The second option involves installing special tools that carry out crypto-transformations at the points of connection of local networks and remote subscribers to communication channels (public networks) passing through uncontrolled territory. When solving this problem, it is necessary to ensure the required level of cryptographic data protection and the minimum possible additional delays during their transmission, since these tools tunnel the transmitted traffic (add a new IP header to the tunneled packet) and use encryption algorithms of different strengths. Due to the fact that the tools that provide crypto-transformations at the network level are fully compatible with any application subsystems running in the corporate information system (they are “transparent” to applications), they are most often used. Therefore, in the future we will dwell on these means of protecting information transmitted over communication channels (including over public networks, for example, the Internet). It is necessary to take into account that if cryptographic information protection means are planned for use in government agencies, then the issue of their choice should be decided in favor of products certified in Russia.

.1 Solutions based on certified crypto gateways

To implement the second option and ensure the confidentiality and reliability of information transmitted between company facilities via communication channels, you can use certified crypto gateways (VPN gateways). For example, Continent-K, VIPNet TUNNEL, ZASTAVA-Office of the companies NIP Informzaschita, Infotex, Elvis+. These devices provide encryption of transmitted data (IP packets) in accordance with GOST 28147-89, and also hide the structure of the local network, protect against outside penetration, route traffic and have certificates from the State Technical Commission of the Russian Federation and the FSB (FAPSI).

Crypto gateways allow remote subscribers to securely access the resources of the corporate information system (Fig. 1). Access is made using special software that is installed on the user’s computer (VPN client) to ensure secure interaction between remote and mobile users with the crypto gateway. The crypto gateway software (access server) identifies and authenticates the user and communicates with the resources of the protected network.

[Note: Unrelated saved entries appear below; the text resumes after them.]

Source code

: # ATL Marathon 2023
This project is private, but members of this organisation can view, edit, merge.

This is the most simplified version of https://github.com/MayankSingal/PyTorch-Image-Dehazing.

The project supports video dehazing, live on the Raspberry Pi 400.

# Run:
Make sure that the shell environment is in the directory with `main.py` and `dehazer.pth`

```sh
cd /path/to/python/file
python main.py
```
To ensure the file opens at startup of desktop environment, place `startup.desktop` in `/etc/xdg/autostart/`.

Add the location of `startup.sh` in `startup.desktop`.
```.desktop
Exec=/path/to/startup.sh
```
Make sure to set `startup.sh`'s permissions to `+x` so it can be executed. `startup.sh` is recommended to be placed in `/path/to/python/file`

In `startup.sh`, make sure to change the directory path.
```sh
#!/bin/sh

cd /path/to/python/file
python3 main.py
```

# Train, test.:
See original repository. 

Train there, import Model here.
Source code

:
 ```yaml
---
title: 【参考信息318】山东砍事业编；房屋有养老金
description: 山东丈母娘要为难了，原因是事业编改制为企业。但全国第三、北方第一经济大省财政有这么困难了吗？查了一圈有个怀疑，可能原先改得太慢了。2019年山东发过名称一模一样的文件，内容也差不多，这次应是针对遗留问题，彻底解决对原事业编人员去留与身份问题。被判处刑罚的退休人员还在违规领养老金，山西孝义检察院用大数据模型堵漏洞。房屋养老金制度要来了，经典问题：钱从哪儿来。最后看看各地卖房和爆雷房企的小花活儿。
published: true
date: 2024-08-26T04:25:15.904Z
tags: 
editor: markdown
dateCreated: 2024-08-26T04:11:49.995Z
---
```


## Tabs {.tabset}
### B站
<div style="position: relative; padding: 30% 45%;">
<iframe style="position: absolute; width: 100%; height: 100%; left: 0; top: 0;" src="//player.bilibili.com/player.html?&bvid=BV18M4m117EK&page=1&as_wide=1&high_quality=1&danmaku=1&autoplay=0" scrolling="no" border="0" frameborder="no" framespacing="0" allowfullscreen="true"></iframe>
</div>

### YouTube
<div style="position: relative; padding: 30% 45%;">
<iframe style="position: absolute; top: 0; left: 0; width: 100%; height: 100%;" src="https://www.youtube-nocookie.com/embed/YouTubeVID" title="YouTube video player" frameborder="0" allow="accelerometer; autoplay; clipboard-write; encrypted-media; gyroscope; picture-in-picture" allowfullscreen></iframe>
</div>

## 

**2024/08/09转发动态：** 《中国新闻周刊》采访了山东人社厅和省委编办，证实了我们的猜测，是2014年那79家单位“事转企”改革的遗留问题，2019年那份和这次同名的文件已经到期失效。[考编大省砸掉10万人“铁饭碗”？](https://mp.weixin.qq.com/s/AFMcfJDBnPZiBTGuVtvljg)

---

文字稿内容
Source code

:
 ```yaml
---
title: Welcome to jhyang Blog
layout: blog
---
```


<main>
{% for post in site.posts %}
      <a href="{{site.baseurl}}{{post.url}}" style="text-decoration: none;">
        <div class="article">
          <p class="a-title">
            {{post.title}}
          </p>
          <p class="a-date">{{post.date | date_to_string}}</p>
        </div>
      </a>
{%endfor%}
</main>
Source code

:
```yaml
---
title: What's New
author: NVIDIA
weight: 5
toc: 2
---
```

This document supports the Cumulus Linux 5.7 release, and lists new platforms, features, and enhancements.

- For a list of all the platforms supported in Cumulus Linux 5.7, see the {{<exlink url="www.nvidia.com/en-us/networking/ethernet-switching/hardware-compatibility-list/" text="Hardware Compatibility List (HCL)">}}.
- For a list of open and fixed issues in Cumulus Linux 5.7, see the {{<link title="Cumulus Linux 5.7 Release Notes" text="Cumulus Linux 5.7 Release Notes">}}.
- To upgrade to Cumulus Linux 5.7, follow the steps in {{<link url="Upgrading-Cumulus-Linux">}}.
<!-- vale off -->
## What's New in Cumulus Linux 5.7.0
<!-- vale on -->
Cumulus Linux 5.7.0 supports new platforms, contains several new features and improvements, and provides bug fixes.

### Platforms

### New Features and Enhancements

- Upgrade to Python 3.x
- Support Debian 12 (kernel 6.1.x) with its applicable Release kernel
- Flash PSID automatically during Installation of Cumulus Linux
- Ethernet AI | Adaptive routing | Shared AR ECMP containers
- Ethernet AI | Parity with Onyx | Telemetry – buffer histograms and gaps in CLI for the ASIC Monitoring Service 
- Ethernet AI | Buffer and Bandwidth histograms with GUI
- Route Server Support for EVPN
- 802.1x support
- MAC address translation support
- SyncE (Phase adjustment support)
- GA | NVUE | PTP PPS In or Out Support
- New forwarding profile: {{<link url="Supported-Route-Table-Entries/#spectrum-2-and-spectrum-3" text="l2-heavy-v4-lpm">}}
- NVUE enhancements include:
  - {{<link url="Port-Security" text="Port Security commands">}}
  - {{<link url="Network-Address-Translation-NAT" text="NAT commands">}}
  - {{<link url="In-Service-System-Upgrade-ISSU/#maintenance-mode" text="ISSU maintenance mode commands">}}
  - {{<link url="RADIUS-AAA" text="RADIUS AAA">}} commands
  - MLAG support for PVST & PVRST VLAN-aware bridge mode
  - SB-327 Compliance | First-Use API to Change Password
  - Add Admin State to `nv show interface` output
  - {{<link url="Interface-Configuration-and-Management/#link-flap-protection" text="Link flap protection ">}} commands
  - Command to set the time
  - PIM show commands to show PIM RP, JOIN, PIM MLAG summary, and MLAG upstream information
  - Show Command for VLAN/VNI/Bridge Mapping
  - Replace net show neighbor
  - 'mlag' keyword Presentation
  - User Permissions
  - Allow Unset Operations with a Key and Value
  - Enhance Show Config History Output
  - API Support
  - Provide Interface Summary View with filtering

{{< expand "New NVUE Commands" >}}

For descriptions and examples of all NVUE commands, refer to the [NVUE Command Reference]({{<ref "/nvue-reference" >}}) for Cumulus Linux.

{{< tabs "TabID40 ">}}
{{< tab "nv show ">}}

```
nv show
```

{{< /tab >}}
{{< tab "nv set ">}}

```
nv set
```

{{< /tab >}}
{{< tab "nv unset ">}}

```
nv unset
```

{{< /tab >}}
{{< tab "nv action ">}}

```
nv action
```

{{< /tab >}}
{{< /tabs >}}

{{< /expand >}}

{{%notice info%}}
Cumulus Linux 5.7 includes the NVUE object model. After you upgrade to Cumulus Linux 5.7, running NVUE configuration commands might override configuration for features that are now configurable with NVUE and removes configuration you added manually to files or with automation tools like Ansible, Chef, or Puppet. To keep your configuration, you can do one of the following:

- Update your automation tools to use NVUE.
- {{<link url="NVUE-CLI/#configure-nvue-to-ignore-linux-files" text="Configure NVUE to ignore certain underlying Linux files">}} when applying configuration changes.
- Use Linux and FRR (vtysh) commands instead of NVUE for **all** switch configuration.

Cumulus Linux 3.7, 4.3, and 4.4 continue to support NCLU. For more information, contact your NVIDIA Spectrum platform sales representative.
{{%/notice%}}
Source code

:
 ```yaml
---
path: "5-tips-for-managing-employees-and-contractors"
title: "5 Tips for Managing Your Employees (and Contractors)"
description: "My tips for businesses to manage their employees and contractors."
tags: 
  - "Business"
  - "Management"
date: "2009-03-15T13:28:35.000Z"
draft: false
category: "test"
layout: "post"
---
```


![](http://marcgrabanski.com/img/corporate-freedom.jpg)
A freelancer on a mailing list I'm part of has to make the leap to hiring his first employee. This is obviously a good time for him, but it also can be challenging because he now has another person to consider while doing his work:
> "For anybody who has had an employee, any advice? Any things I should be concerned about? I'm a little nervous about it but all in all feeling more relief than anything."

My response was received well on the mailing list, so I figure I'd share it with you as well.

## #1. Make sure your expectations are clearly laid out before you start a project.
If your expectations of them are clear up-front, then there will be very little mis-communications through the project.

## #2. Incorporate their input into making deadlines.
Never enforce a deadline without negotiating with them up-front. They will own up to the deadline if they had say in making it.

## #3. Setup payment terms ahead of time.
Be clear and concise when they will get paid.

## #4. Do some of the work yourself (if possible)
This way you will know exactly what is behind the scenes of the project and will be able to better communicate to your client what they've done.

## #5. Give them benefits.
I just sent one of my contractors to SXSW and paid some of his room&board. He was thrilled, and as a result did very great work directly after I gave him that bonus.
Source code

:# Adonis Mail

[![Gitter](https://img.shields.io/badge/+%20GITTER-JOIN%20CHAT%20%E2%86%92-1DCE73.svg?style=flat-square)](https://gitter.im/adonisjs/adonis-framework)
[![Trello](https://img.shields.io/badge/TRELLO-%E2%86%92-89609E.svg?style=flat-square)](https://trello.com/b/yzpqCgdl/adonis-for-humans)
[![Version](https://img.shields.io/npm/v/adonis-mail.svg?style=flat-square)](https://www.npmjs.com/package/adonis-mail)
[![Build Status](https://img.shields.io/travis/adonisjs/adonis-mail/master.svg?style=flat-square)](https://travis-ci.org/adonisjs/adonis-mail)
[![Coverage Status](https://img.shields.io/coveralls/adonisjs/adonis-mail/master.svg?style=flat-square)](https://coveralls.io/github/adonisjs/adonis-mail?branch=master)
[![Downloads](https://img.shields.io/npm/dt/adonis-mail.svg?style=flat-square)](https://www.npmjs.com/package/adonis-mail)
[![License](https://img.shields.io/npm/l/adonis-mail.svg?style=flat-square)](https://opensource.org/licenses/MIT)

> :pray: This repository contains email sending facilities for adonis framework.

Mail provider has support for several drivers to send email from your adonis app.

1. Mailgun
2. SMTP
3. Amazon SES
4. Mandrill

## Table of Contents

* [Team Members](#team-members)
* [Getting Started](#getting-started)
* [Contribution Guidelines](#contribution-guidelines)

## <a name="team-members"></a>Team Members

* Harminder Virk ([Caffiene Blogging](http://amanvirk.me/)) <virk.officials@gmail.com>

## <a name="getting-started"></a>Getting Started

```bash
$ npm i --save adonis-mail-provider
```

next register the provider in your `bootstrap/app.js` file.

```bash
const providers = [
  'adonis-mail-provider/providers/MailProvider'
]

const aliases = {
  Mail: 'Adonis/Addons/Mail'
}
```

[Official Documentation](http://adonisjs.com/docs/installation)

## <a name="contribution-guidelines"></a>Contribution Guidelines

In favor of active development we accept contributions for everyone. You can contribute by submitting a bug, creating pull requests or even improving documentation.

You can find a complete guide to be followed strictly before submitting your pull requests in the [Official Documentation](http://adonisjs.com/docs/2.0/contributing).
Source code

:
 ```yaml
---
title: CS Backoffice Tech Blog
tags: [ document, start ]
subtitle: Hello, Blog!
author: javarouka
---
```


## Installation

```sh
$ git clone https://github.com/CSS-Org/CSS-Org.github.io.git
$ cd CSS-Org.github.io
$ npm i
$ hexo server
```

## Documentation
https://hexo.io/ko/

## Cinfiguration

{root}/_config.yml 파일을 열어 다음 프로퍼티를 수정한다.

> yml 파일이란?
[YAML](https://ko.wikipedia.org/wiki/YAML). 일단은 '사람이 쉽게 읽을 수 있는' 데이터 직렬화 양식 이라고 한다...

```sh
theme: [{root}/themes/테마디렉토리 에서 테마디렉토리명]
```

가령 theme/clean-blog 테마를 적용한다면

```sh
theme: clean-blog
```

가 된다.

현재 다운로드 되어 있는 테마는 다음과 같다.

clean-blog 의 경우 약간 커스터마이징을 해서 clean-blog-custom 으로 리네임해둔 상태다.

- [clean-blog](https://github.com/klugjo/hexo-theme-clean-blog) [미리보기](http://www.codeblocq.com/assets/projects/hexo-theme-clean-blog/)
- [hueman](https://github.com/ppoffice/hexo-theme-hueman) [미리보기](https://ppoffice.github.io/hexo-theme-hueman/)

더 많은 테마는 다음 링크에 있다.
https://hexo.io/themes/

Figure 1. - “Remote access via a secure channel with

using a crypto gateway"

Using crypto gateways, you can form virtual secure channels in public networks (for example, the Internet), guaranteeing confidentiality and reliability of information, and organize virtual private networks (Virtual Private Network - VPN), which are an association of local networks or individual computers connected to a public network. use into a single secure virtual network. To manage such a network, special software (control center) is usually used, which provides centralized management of local security policies for VPN clients and crypto gateways, sends key information and new configuration data to them, and maintains system logs. Crypto gateways can be supplied as software solutions or as hardware-software systems. Unfortunately, most of the certified crypto gateways do not support the IPSec protocol and, therefore, they are not functionally compatible with hardware and software products from other manufacturers.

.2 IPSec based solutions

The IP Security (IPSec) protocol is the basis for building network-level security systems; it is a set of open international standards and is supported by most manufacturers of network infrastructure protection solutions. The IPSec protocol allows you to organize secure and authentic data flows (IP packets) at the network level between various interacting principals, including computers, firewalls, routers, and provides:

· authentication, encryption and integrity of transmitted data (IP packets);

· protection against retransmission of packets (replay attack);

· creation, automatic updating and secure distribution of cryptographic keys;

· use of a wide range of encryption algorithms (DES, 3DES, AES) and data integrity monitoring mechanisms (MD5, SHA-1). There are software implementations of the IPSec protocol that use Russian encryption algorithms (GOST 28147-89), hashing (GOST R 34.11-94), electronic digital signature (GOST R 34.10-94);

· authentication of network interaction objects based on digital certificates.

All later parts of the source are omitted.